**Work to be completed**
From the entries below, return exactly the lines beginning at the one that contains "loss scale |" and ending at the one that contains "on the interweb👋", both of them included, and only those lines.

Stored records

..............................

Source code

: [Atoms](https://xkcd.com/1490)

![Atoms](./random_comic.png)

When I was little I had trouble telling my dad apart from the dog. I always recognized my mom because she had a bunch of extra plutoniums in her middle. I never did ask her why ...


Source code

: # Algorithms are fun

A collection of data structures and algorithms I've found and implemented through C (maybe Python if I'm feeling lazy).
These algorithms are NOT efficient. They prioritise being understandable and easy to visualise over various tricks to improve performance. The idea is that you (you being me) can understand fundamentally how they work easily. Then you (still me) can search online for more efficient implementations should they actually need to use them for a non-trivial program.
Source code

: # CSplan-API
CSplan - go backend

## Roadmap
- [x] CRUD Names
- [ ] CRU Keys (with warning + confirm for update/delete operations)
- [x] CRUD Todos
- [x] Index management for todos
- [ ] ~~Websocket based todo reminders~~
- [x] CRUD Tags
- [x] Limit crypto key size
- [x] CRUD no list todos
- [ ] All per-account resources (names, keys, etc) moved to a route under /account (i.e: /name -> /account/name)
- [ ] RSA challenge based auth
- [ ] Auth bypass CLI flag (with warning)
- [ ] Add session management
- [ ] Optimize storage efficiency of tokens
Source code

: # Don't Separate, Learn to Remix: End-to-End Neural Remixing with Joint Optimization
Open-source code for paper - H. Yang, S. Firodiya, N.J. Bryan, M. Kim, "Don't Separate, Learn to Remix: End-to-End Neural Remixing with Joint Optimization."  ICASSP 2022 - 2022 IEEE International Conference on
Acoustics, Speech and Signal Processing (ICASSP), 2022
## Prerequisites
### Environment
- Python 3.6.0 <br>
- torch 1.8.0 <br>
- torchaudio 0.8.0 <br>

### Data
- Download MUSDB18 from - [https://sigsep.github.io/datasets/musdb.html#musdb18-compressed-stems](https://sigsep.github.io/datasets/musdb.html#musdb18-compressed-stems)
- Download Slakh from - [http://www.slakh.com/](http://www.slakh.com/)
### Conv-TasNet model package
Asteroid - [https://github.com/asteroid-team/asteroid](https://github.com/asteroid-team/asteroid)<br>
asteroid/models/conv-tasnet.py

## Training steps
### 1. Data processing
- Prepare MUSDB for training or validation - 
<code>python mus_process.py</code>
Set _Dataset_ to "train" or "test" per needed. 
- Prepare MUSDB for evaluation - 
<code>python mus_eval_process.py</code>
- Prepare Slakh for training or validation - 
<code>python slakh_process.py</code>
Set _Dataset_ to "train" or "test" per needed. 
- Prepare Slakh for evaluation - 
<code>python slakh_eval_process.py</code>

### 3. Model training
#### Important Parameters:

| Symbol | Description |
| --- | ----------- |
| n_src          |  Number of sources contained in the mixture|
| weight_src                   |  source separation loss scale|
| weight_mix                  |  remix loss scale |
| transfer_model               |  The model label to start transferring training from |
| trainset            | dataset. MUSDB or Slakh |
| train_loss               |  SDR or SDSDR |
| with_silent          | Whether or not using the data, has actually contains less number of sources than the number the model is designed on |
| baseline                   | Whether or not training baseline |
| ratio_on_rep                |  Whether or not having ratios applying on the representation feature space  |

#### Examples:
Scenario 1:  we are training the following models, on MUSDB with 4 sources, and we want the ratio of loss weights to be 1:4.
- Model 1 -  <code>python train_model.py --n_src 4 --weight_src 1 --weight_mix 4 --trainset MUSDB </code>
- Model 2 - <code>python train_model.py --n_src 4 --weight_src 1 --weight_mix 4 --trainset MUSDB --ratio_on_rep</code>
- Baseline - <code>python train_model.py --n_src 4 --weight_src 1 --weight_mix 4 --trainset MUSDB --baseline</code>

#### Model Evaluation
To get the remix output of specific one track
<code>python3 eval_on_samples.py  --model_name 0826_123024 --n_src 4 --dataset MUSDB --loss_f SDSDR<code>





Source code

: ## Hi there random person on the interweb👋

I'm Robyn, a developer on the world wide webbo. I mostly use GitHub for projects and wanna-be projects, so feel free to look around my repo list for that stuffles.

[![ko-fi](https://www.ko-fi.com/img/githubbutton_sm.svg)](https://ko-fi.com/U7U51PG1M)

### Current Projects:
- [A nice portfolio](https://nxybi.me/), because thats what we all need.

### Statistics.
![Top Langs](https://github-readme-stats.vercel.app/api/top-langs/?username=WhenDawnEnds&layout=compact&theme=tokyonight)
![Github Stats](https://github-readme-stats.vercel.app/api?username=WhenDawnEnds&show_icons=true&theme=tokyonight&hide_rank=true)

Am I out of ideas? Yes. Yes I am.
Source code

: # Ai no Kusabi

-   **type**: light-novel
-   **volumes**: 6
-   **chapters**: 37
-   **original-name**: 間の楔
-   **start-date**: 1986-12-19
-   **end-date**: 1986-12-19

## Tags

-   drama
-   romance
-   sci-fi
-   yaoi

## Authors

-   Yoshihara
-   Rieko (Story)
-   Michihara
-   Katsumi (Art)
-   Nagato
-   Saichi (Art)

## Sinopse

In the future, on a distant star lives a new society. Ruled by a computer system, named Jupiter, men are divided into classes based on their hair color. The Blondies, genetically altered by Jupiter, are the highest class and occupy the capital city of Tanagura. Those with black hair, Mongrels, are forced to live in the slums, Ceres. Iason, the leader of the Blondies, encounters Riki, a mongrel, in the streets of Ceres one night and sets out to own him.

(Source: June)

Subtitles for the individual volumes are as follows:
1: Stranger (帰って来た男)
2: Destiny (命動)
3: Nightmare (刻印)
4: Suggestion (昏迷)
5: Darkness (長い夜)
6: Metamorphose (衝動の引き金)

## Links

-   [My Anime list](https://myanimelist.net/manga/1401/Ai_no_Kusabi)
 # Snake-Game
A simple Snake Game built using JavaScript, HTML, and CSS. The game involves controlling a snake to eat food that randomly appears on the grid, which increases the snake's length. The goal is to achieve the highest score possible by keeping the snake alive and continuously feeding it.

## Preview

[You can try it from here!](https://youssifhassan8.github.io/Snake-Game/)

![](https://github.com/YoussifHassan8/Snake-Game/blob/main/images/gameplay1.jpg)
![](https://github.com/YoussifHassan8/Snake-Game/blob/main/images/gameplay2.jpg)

..............................

**Output for this task**
| weight_mix                  |  remix loss scale |
| transfer_model               |  The model label to start transferring training from |
| trainset            | dataset. MUSDB or Slakh |
| train_loss               |  SDR or SDSDR |
| with_silent          | Whether or not using the data, has actually contains less number of sources than the number the model is designed on |
| baseline                   | Whether or not training baseline |
| ratio_on_rep                |  Whether or not having ratios applying on the representation feature space  |

#### Examples:
Scenario 1:  we are training the following models, on MUSDB with 4 sources, and we want the ratio of loss weights to be 1:4.
- Model 1 -  <code>python train_model.py --n_src 4 --weight_src 1 --weight_mix 4 --trainset MUSDB </code>
- Model 2 - <code>python train_model.py --n_src 4 --weight_src 1 --weight_mix 4 --trainset MUSDB --ratio_on_rep</code>
- Baseline - <code>python train_model.py --n_src 4 --weight_src 1 --weight_mix 4 --trainset MUSDB --baseline</code>

#### Model Evaluation
To get the remix output of specific one track
<code>python3 eval_on_samples.py  --model_name 0826_123024 --n_src 4 --dataset MUSDB --loss_f SDSDR<code>





Source code

: ## Hi there random person on the interweb👋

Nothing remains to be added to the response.